(Records contained in a dataset)
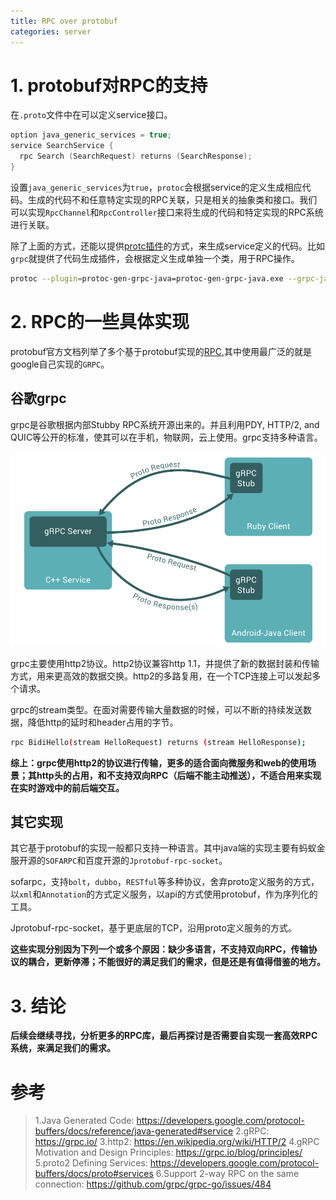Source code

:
 ```yaml
---
title: RPC over protobuf
categories: server
---
```

# 1. protobuf对RPC的支持

在`.proto`文件中在可以定义service接口。
```c
option java_generic_services = true;
service SearchService {
  rpc Search (SearchRequest) returns (SearchResponse);
}
```

设置`java_generic_services`为`true`，`protoc`会根据service的定义生成相应代码。生成的代码不和任意特定实现的RPC关联，只是相关的抽象类和接口。我们可以实现`RpcChannel`和`RpcController`接口来将生成的代码和特定实现的RPC系统进行关联。

除了上面的方式，还能以提供[protc插件](https://developers.google.com/protocol-buffers/docs/reference/cpp#google.protobuf.compiler)的方式，来生成service定义的代码。比如`grpc`就提供了代码生成插件，会根据定义生成单独一个类，用于RPC操作。
```bash
protoc --plugin=protoc-gen-grpc-java=protoc-gen-grpc-java.exe --grpc-java_out=..\java\  "A.proto" 
```

# 2. RPC的一些具体实现

protobuf官方文档列举了多个基于protobuf实现的[RPC](https://github.com/protocolbuffers/protobuf/blob/master/docs/third_party.md),其中使用最广泛的就是google自己实现的`GRPC`。


## 谷歌grpc

grpc是谷歌根据内部Stubby RPC系统开源出来的。并且利用PDY, HTTP/2, and QUIC等公开的标准，使其可以在手机，物联网，云上使用。grpc支持多种语言。

![](/assets/proto1.png)

grpc主要使用http2协议。http2协议兼容http 1.1，并提供了新的数据封装和传输方式，用来更高效的数据交换。http2的多路复用，在一个TCP连接上可以发起多个请求。

grpc的stream类型。在面对需要传输大量数据的时候，可以不断的持续发送数据，降低http的延时和header占用的字节。
```bash
rpc BidiHello(stream HelloRequest) returns (stream HelloResponse);
```

**综上：grpc使用http2的协议进行传输，更多的适合面向微服务和web的使用场景；其http头的占用，和不支持双向RPC（后端不能主动推送），不适合用来实现在实时游戏中的前后端交互。**

## 其它实现

其它基于protobuf的实现一般都只支持一种语言。其中java端的实现主要有蚂蚁金服开源的`SOFARPC`和百度开源的`Jprotobuf-rpc-socket`。

sofarpc，支持`bolt`，`dubbo`，`RESTful`等多种协议，舍弃proto定义服务的方式，以`xml`和`Annotation`的方式定义服务，以api的方式使用protobuf，作为序列化的工具。

Jprotobuf-rpc-socket，基于更底层的TCP，沿用proto定义服务的方式。

**这些实现分别因为下列一个或多个原因：缺少多语言，不支持双向RPC，传输协议的耦合，更新停滞；不能很好的满足我们的需求，但是还是有值得借鉴的地方。**

# 3. 结论

**后续会继续寻找，分析更多的RPC库，最后再探讨是否需要自实现一套高效RPC系统，来满足我们的需求。**


# 参考
>1.Java Generated Code: https://developers.google.com/protocol-buffers/docs/reference/java-generated#service
>2.gRPC: https://grpc.io/
>3.http2: https://en.wikipedia.org/wiki/HTTP/2
>4.gRPC Motivation and Design Principles: https://grpc.io/blog/principles/
>5.proto2 Defining Services: https://developers.google.com/protocol-buffers/docs/proto#services
>6.Support 2-way RPC on the same connection: https://github.com/grpc/grpc-go/issues/484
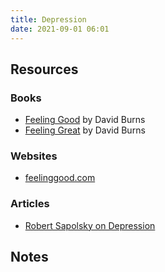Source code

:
 ```yaml
---
title: Depression
date: 2021-09-01 06:01
---
```


## Resources
### Books

* [Feeling Good](https://feelinggood.com/books/) by David Burns
* [Feeling Great](https://feelinggood.com/books/) by David Burns

### Websites

* [feelinggood.com](https://feelinggood.com/books/)

### Articles

* [Robert Sapolsky on Depression](https://www.robertsapolskyrocks.com/depression.html)

## Notes
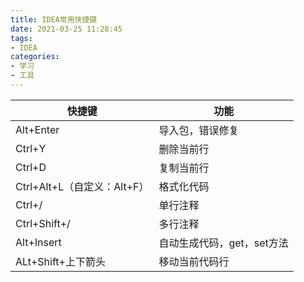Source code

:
 ```yaml
---
title: IDEA常用快捷键
date: 2021-03-25 11:28:45
tags:
- IDEA
categories: 
- 学习
- 工具
---
```


| 快捷键                      | 功能                       |
| --------------------------- | -------------------------- |
| Alt+Enter                   | 导入包，错误修复           |
| Ctrl+Y                      | 删除当前行                 |
| Ctrl+D                      | 复制当前行                 |
| Ctrl+Alt+L（自定义：Alt+F） | 格式化代码                 |
| Ctrl+/                      | 单行注释                   |
| Ctrl+Shift+/                | 多行注释                   |
| Alt+Insert                  | 自动生成代码，get，set方法 |
| ALt+Shift+上下箭头          | 移动当前代码行             |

- [Task prompt]
Collect from the data above every line that includes "title".

- [Expected output]
title: RPC over protobuf
title: Depression
title: IDEA常用快捷键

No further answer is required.